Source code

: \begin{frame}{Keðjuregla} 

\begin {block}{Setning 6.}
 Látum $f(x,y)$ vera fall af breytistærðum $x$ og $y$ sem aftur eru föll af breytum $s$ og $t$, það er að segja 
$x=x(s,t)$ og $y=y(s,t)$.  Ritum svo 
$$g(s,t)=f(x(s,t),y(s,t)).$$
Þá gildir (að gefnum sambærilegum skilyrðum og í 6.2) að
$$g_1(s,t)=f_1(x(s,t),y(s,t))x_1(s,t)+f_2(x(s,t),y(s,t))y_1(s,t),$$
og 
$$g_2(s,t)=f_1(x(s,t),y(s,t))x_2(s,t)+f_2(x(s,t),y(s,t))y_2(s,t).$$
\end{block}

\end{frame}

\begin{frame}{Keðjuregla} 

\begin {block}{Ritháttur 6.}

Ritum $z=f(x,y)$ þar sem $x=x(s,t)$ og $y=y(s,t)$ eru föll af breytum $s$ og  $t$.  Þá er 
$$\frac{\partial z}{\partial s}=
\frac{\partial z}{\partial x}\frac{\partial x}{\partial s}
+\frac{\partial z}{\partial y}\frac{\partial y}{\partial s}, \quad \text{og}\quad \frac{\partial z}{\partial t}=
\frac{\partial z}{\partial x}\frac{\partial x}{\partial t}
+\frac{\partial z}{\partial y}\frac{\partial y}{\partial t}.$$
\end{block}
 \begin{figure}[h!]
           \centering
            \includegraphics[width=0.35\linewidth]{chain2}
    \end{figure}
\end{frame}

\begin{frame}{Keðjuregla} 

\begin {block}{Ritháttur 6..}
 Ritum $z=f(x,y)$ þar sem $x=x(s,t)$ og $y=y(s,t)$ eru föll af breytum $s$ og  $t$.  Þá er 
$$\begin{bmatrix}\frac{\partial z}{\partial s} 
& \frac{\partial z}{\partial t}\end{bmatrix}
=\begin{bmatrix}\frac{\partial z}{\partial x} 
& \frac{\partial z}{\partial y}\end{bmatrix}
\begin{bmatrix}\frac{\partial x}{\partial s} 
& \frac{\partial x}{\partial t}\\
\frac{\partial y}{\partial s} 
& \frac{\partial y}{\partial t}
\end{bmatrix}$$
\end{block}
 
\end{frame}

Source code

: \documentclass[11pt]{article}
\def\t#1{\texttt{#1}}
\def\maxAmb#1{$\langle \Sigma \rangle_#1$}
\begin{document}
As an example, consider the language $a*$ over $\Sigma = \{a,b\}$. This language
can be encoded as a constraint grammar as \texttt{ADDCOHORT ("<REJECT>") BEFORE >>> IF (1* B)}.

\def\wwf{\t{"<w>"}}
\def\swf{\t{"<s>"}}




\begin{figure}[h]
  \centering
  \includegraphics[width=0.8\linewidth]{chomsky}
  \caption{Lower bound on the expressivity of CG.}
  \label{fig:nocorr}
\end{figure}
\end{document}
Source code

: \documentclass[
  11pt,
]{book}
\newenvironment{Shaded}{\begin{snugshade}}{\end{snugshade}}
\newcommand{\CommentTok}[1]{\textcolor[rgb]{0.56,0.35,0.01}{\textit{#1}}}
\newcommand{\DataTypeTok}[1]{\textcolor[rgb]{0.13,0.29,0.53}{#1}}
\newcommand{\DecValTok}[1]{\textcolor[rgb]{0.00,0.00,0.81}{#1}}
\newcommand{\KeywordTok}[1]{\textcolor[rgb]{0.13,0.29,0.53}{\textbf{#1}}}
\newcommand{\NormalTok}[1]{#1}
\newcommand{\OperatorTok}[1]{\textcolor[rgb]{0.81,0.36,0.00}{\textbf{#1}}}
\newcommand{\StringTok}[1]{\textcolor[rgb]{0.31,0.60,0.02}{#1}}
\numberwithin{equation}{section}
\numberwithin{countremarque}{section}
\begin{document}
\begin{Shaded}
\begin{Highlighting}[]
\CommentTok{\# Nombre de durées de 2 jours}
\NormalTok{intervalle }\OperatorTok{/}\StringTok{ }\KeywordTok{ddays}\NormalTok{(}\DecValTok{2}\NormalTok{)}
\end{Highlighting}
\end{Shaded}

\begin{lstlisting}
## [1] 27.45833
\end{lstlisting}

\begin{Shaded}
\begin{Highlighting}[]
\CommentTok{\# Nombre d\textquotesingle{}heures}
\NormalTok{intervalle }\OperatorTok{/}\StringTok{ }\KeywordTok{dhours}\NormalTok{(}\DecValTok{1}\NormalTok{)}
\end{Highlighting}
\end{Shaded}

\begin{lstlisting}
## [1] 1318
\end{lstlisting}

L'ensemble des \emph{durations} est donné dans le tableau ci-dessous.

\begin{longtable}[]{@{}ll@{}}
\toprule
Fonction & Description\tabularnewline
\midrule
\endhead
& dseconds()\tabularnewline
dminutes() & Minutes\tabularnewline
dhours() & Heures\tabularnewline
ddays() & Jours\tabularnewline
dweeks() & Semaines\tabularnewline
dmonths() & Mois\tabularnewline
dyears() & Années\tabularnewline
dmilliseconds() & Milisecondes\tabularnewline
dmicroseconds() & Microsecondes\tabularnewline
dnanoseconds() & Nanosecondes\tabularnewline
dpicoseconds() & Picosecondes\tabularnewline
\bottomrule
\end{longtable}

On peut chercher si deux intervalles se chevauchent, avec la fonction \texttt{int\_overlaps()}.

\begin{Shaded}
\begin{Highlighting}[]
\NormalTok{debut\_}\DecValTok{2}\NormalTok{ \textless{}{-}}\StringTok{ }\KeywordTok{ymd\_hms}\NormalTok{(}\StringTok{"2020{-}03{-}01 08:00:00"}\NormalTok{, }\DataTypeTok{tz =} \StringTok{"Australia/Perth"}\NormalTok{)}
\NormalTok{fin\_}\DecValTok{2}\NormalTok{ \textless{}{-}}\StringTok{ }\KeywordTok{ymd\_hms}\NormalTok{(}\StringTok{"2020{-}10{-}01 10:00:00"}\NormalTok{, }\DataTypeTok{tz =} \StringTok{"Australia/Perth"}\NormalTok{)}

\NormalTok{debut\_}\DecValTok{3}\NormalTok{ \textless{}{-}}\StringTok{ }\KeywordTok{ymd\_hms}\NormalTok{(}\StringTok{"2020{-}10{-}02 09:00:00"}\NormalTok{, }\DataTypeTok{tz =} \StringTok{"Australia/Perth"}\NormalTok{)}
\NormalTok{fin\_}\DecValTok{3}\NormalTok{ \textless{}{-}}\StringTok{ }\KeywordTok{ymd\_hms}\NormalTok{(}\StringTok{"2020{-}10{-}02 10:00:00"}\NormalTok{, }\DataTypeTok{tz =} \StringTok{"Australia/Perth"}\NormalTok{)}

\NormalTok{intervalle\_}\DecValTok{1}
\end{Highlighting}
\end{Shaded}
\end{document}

......

** The task **
Copy out the whole listing, exactly as written.

** Reply to the task **
Source code

: \begin{frame}{Keðjuregla} 

\begin {block}{Setning 6.}
 Látum $f(x,y)$ vera fall af breytistærðum $x$ og $y$ sem aftur eru föll af breytum $s$ og $t$, það er að segja 
$x=x(s,t)$ og $y=y(s,t)$.  Ritum svo 
$$g(s,t)=f(x(s,t),y(s,t)).$$
Þá gildir (að gefnum sambærilegum skilyrðum og í 6.2) að
$$g_1(s,t)=f_1(x(s,t),y(s,t))x_1(s,t)+f_2(x(s,t),y(s,t))y_1(s,t),$$
og 
$$g_2(s,t)=f_1(x(s,t),y(s,t))x_2(s,t)+f_2(x(s,t),y(s,t))y_2(s,t).$$
\end{block}

\end{frame}

\begin{frame}{Keðjuregla} 

\begin {block}{Ritháttur 6.}

Ritum $z=f(x,y)$ þar sem $x=x(s,t)$ og $y=y(s,t)$ eru föll af breytum $s$ og  $t$.  Þá er 
$$\frac{\partial z}{\partial s}=
\frac{\partial z}{\partial x}\frac{\partial x}{\partial s}
+\frac{\partial z}{\partial y}\frac{\partial y}{\partial s}, \quad \text{og}\quad \frac{\partial z}{\partial t}=
\frac{\partial z}{\partial x}\frac{\partial x}{\partial t}
+\frac{\partial z}{\partial y}\frac{\partial y}{\partial t}.$$
\end{block}
 \begin{figure}[h!]
           \centering
            \includegraphics[width=0.35\linewidth]{chain2}
    \end{figure}
\end{frame}

\begin{frame}{Keðjuregla} 

\begin {block}{Ritháttur 6..}
 Ritum $z=f(x,y)$ þar sem $x=x(s,t)$ og $y=y(s,t)$ eru föll af breytum $s$ og  $t$.  Þá er 
$$\begin{bmatrix}\frac{\partial z}{\partial s} 
& \frac{\partial z}{\partial t}\end{bmatrix}
=\begin{bmatrix}\frac{\partial z}{\partial x} 
& \frac{\partial z}{\partial y}\end{bmatrix}
\begin{bmatrix}\frac{\partial x}{\partial s} 
& \frac{\partial x}{\partial t}\\
\frac{\partial y}{\partial s} 
& \frac{\partial y}{\partial t}
\end{bmatrix}$$
\end{block}
 
\end{frame}

Source code

: \documentclass[11pt]{article}
\def\t#1{\texttt{#1}}
\def\maxAmb#1{$\langle \Sigma \rangle_#1$}
\begin{document}
As an example, consider the language $a*$ over $\Sigma = \{a,b\}$. This language
can be encoded as a constraint grammar as \texttt{ADDCOHORT ("<REJECT>") BEFORE >>> IF (1* B)}.

\def\wwf{\t{"<w>"}}
\def\swf{\t{"<s>"}}




\begin{figure}[h]
  \centering
  \includegraphics[width=0.8\linewidth]{chomsky}
  \caption{Lower bound on the expressivity of CG.}
  \label{fig:nocorr}
\end{figure}
\end{document}
Source code

: \documentclass[
  11pt,
]{book}
\newenvironment{Shaded}{\begin{snugshade}}{\end{snugshade}}
\newcommand{\CommentTok}[1]{\textcolor[rgb]{0.56,0.35,0.01}{\textit{#1}}}
\newcommand{\DataTypeTok}[1]{\textcolor[rgb]{0.13,0.29,0.53}{#1}}
\newcommand{\DecValTok}[1]{\textcolor[rgb]{0.00,0.00,0.81}{#1}}
\newcommand{\KeywordTok}[1]{\textcolor[rgb]{0.13,0.29,0.53}{\textbf{#1}}}
\newcommand{\NormalTok}[1]{#1}
\newcommand{\OperatorTok}[1]{\textcolor[rgb]{0.81,0.36,0.00}{\textbf{#1}}}
\newcommand{\StringTok}[1]{\textcolor[rgb]{0.31,0.60,0.02}{#1}}
\numberwithin{equation}{section}
\numberwithin{countremarque}{section}
\begin{document}
\begin{Shaded}
\begin{Highlighting}[]
\CommentTok{\# Nombre de durées de 2 jours}
\NormalTok{intervalle }\OperatorTok{/}\StringTok{ }\KeywordTok{ddays}\NormalTok{(}\DecValTok{2}\NormalTok{)}
\end{Highlighting}
\end{Shaded}

\begin{lstlisting}
## [1] 27.45833
\end{lstlisting}

\begin{Shaded}
\begin{Highlighting}[]
\CommentTok{\# Nombre d\textquotesingle{}heures}
\NormalTok{intervalle }\OperatorTok{/}\StringTok{ }\KeywordTok{dhours}\NormalTok{(}\DecValTok{1}\NormalTok{)}
\end{Highlighting}
\end{Shaded}

\begin{lstlisting}
## [1] 1318
\end{lstlisting}

L'ensemble des \emph{durations} est donné dans le tableau ci-dessous.

\begin{longtable}[]{@{}ll@{}}
\toprule
Fonction & Description\tabularnewline
\midrule
\endhead
& dseconds()\tabularnewline
dminutes() & Minutes\tabularnewline
dhours() & Heures\tabularnewline
ddays() & Jours\tabularnewline
dweeks() & Semaines\tabularnewline
dmonths() & Mois\tabularnewline
dyears() & Années\tabularnewline
dmilliseconds() & Milisecondes\tabularnewline
dmicroseconds() & Microsecondes\tabularnewline
dnanoseconds() & Nanosecondes\tabularnewline
dpicoseconds() & Picosecondes\tabularnewline
\bottomrule
\end{longtable}

On peut chercher si deux intervalles se chevauchent, avec la fonction \texttt{int\_overlaps()}.

\begin{Shaded}
\begin{Highlighting}[]
\NormalTok{debut\_}\DecValTok{2}\NormalTok{ \textless{}{-}}\StringTok{ }\KeywordTok{ymd\_hms}\NormalTok{(}\StringTok{"2020{-}03{-}01 08:00:00"}\NormalTok{, }\DataTypeTok{tz =} \StringTok{"Australia/Perth"}\NormalTok{)}
\NormalTok{fin\_}\DecValTok{2}\NormalTok{ \textless{}{-}}\StringTok{ }\KeywordTok{ymd\_hms}\NormalTok{(}\StringTok{"2020{-}10{-}01 10:00:00"}\NormalTok{, }\DataTypeTok{tz =} \StringTok{"Australia/Perth"}\NormalTok{)}

\NormalTok{debut\_}\DecValTok{3}\NormalTok{ \textless{}{-}}\StringTok{ }\KeywordTok{ymd\_hms}\NormalTok{(}\StringTok{"2020{-}10{-}02 09:00:00"}\NormalTok{, }\DataTypeTok{tz =} \StringTok{"Australia/Perth"}\NormalTok{)}
\NormalTok{fin\_}\DecValTok{3}\NormalTok{ \textless{}{-}}\StringTok{ }\KeywordTok{ymd\_hms}\NormalTok{(}\StringTok{"2020{-}10{-}02 10:00:00"}\NormalTok{, }\DataTypeTok{tz =} \StringTok{"Australia/Perth"}\NormalTok{)}

\NormalTok{intervalle\_}\DecValTok{1}
\end{Highlighting}
\end{Shaded}
\end{document}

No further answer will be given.